Reproduce the lines below exactly. Skip images.

─── EXERCISE INPUT

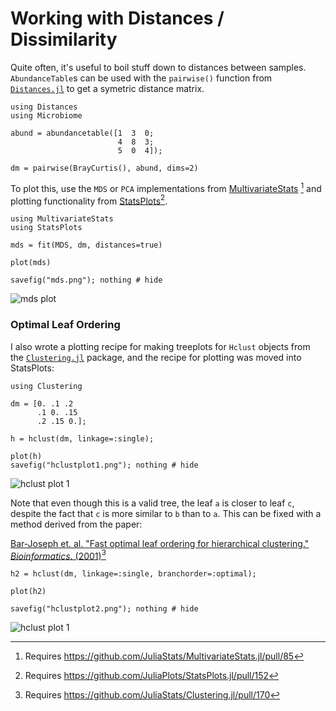 # Working with Distances / Dissimilarity

Quite often, it's useful to boil stuff down to distances between samples.
`AbundanceTable`s can be used with the `pairwise()` function
from [`Distances.jl`](https://github.com/JuliaStats/Distances.jl)
to get a symetric distance matrix.

```@example 2
using Distances
using Microbiome

abund = abundancetable([1  3  0;
                        4  8  3;
                        5  0  4]);

dm = pairwise(BrayCurtis(), abund, dims=2)
```

To plot this, use the `MDS` or `PCA` implementations
from [MultivariateStats](https://github.com/JuliaStats/MultivariateStats.jl) [^1]
and plotting functionality
from [StatsPlots](https://github.com/JuliaPlots/StatsPlots.jl)[^2].

```@example 2
using MultivariateStats
using StatsPlots

mds = fit(MDS, dm, distances=true)

plot(mds)

savefig("mds.png"); nothing # hide
```

![mds plot](./mds.png)

### Optimal Leaf Ordering

I also wrote a plotting recipe for making treeplots for `Hclust` objects
from the [`Clustering.jl`](http://github.com/JuliaStats/Clustering.jl) package,
and the recipe for plotting was moved into StatsPlots:

```@example 2
using Clustering

dm = [0. .1 .2
      .1 0. .15
      .2 .15 0.];

h = hclust(dm, linkage=:single);

plot(h)
savefig("hclustplot1.png"); nothing # hide
```

![hclust plot 1](./hclustplot1.png)

Note that even though this is a valid tree, the leaf `a` is closer to leaf `c`,
despite the fact that `c` is more similar to `b` than to `a`. This can be fixed
with a method derived from the paper:

[Bar-Joseph et. al. "Fast optimal leaf ordering for hierarchical clustering." _Bioinformatics_. (2001)](https://doi.org/10.1093/bioinformatics/17.suppl_1.S22)[^3]

```@example 2
h2 = hclust(dm, linkage=:single, branchorder=:optimal);

plot(h2)

savefig("hclustplot2.png"); nothing # hide
```

![hclust plot 1](./hclustplot2.png)

[^1]: Requires https://github.com/JuliaStats/MultivariateStats.jl/pull/85
[^2]: Requires https://github.com/JuliaPlots/StatsPlots.jl/pull/152
[^3]: Requires https://github.com/JuliaStats/Clustering.jl/pull/170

──────

### OUTPUT FOR THIS TASK
 # Working with Distances / Dissimilarity

Quite often, it's useful to boil stuff down to distances between samples.
`AbundanceTable`s can be used with the `pairwise()` function
from [`Distances.jl`](https://github.com/JuliaStats/Distances.jl)
to get a symetric distance matrix.

```@example 2
using Distances
using Microbiome

abund = abundancetable([1  3  0;
                        4  8  3;
                        5  0  4]);

dm = pairwise(BrayCurtis(), abund, dims=2)
```

To plot this, use the `MDS` or `PCA` implementations
from [MultivariateStats](https://github.com/JuliaStats/MultivariateStats.jl) [^1]
and plotting functionality
from [StatsPlots](https://github.com/JuliaPlots/StatsPlots.jl)[^2].

```@example 2
using MultivariateStats
using StatsPlots

mds = fit(MDS, dm, distances=true)

plot(mds)

savefig("mds.png"); nothing # hide
```

![mds plot](./mds.png)

### Optimal Leaf Ordering

I also wrote a plotting recipe for making treeplots for `Hclust` objects
from the [`Clustering.jl`](http://github.com/JuliaStats/Clustering.jl) package,
and the recipe for plotting was moved into StatsPlots:

```@example 2
using Clustering

dm = [0. .1 .2
      .1 0. .15
      .2 .15 0.];

h = hclust(dm, linkage=:single);

plot(h)
savefig("hclustplot1.png"); nothing # hide
```

![hclust plot 1](./hclustplot1.png)

Note that even though this is a valid tree, the leaf `a` is closer to leaf `c`,
despite the fact that `c` is more similar to `b` than to `a`. This can be fixed
with a method derived from the paper:

[Bar-Joseph et. al. "Fast optimal leaf ordering for hierarchical clustering." _Bioinformatics_. (2001)](https://doi.org/10.1093/bioinformatics/17.suppl_1.S22)[^3]

```@example 2
h2 = hclust(dm, linkage=:single, branchorder=:optimal);

plot(h2)

savefig("hclustplot2.png"); nothing # hide
```

![hclust plot 1](./hclustplot2.png)

[^1]: Requires https://github.com/JuliaStats/MultivariateStats.jl/pull/85
[^2]: Requires https://github.com/JuliaPlots/StatsPlots.jl/pull/152
[^3]: Requires https://github.com/JuliaStats/Clustering.jl/pull/170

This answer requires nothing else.